China’s Population Hits Rock Bottom: The One-Child Policy May Have Destroyed the Country’s Future
China’s birth rate fell to a record low of 5.63 births per 1,000 people in 2025, while the death rate rose to 8.04 per 1,000—the highest since 1968—contributing to a fourth consecutive year of population decline, with about 3.39 million fewer people and a total population around 1.4 billion. Experts call the pace of decline striking and note it continues despite the end of the one‑child policy (introduced in the late 1970s) and later shifts to two‑child (2015) and three‑child (2021) limits. The one‑child era left long-term effects: a skewed sex ratio, fewer younger caregivers for an aging population, and documented abuses such as forced abortions and child abandonment.Beijing has tried to reverse the trend with pro‑birth campaigns and policy changes; recently it imposed new taxes on some contraceptives and promoted family‑amiable messaging. High child‑rearing costs, ongoing economic problems (including a real‑estate crisis), and persistent societal factors have limited the effectiveness of pronatalist measures. with over 20% of the population already aged 60 or older and UN projections warning of a dramatically older population by 2100, China faces major demographic and economic challenges ahead.
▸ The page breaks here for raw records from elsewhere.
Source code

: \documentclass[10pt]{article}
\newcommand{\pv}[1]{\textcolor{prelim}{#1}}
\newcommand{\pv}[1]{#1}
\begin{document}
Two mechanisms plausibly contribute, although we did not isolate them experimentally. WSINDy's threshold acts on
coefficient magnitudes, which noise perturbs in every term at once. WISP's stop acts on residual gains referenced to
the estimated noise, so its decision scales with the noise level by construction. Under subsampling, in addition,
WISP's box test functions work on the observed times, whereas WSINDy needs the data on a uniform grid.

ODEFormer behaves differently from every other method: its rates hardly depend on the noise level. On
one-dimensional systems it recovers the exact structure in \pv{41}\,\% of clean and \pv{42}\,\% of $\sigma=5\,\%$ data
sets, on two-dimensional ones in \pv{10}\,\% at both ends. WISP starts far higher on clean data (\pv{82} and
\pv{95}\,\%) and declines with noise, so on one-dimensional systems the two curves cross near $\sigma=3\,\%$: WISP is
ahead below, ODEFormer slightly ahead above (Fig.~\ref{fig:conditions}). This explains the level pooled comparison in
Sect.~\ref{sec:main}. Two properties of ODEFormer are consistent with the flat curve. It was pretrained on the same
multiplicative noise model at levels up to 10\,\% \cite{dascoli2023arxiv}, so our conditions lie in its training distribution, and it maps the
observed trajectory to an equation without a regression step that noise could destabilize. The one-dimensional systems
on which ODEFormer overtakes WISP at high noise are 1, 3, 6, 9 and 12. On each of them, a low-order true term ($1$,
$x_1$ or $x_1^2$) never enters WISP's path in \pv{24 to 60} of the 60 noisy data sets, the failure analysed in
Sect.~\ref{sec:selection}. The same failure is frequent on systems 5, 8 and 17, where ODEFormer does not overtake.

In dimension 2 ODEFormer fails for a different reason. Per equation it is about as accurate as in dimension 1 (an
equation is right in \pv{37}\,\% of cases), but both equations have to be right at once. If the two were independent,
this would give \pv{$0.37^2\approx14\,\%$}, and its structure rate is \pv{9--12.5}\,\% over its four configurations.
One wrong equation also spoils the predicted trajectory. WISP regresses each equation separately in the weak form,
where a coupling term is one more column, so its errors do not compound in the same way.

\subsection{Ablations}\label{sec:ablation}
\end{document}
China’s birth rate hit rock bottom, one decade after it announced the end of its one-child policy, multiple outlets reported Monday.
Total births in China plummeted to 5.63 per 1,000 people in 2025, marking a record low since the Chinese Communist Party officially took power in 1949. At the same time, the country’s death rate increased to 8.04 per 1,000 people, the highest level since 1968, according to multiple reports citing government data.
Meanwhile, the country’s population fell for the fourth straight year, dropping 3.39 million to hit 1.4 billion by the end of 2025, BBC News reported.
“The pace of the decline is striking, particularly in the absence of major shocks,” Yue Su, principal economist at Economist Intelligence Unit, told CNBC on Monday.
The newly released demographic data comes as China has grappled with a continually declining population in recent years.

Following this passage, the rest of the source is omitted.